Q: Does the country have a fully functioning Government?
A: David Cameron remains Prime Minister until a successor is enthroned by the Conservative Party - due to take place on September 2 - and much of the day-to-day business of government will continue as normal. Chancellor George Osborne has surfaced for the first time since the vote last Thursday in an attempt to reassure the markets.
That said, much of Mr Cameron’s authority drained away with his announcement that he is to stand down, and it is difficult to see how he can take any major political initiatives during his remaining time in office. Most notably, on the big issue of how the separation with Brussels will be managed, he has made it clear that is a matter for the next occupant of No 10.
Q: When will that process begin?
A: To start the formal uncoupling, the Government has to invoke Article 50 of the Lisbon Treaty, which sets in train a period of negotiations of up to two years - although that could be extended with the unanimous agreement of all the remaining member states.
Some European leaders, fearful of further instability, have demanded it should happen immediately and be wrapped up as quickly as possible. Mr Cameron, however, insists it will be for the next prime minister to decide when that will be. He has some heavyweight backing from German Chancellor Angela Merkel - Europe’s key powerbroker - who says the UK should not be rushed.
Even when there is a new premier in place, it will not necessarily happen straight away. Boris Johnson has said he would like a period of informal negotiations before triggering the formal Article 50 process. Whether there would be any appetite for that on the other side of the Channel may be another matter.
Q: Is Boris Johnson losing his enthusiasm for Brexit?
A: Some sceptical Tories doubt the former London mayor was ever really for Leave in the first place and believe his decision to put himself at the head of the Out campaign was more about positioning himself for a run for the leadership of the party whose grassroots members are overwhelmingly for Brexit.
In his public utterances since the result, he has gone out of his way to try to reassure Remain supporters that Britain is no less European than it was before. He has also insisted the UK will be able to enjoy continued access to the EU while taking back “democratic control” of immigration policy. Once again, there may be others with a different view.
Q: Can Nicola Sturgeon veto Brexit?
A: Scotland voted overwhelmingly for Remain and the First Minister has said she will do all she can to preserve its EU status. In particular, she has suggested the Holyrood Parliament could withhold its “legislative consent” from a UK withdrawal from the EU. Whether this would be enough to prevent it happening is another matter.
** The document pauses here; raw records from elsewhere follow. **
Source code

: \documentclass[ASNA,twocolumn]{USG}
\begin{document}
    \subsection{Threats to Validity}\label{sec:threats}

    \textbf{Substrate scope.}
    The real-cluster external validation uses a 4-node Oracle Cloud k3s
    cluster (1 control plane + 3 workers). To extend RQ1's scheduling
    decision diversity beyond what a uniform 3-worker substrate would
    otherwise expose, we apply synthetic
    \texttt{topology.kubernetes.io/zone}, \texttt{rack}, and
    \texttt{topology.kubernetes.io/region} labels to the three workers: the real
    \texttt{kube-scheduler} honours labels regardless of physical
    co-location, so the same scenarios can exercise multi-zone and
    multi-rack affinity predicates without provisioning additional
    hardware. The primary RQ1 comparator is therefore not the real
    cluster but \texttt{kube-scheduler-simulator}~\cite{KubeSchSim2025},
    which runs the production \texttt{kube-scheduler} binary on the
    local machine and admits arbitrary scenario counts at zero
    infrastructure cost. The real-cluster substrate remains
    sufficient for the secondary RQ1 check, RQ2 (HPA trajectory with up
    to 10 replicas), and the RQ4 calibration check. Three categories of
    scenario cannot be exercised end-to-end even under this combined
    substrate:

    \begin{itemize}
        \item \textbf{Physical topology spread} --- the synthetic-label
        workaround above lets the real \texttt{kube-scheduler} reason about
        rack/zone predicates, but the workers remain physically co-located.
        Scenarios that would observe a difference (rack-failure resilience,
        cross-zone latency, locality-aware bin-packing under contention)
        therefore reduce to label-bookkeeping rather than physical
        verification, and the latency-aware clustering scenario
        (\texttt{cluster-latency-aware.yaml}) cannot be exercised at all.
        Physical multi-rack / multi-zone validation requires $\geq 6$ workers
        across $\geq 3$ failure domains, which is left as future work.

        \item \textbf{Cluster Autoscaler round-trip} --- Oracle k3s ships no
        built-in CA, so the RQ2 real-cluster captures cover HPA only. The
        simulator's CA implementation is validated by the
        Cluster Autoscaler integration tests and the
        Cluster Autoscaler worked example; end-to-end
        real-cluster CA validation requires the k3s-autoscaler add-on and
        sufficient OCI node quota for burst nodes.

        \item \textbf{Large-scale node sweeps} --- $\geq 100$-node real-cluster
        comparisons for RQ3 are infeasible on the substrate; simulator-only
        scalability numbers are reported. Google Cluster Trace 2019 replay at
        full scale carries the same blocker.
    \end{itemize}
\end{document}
Early reaction from constitutional experts says that while MSPs could vote against giving their legislative consent, that is very different to actually blocking it and that Holyrood does not have an effective veto.
Q: What about the UK Parliament?
A: Leading lawyers say the referendum itself has no legislative force and that withdrawal from the EU will require a vote of Parliament to repeal the 1972 European Communities Act, which could pose a dilemma for pro-Remain MPs. David Cameron has said there is no question of ignoring the will of the people expressed in a referendum, but will individual Remain MPs - who are overwhelmingly in the majority - be able to bring themselves to vote to sever the link with Brussels? The SNP will almost certainly argue that it has a mandate from voters in Scotland to oppose it. And while it may appear politically foolhardy for MPs to seek to defy the popular will in such a manner, it adds another layer of uncertainty to the coming months.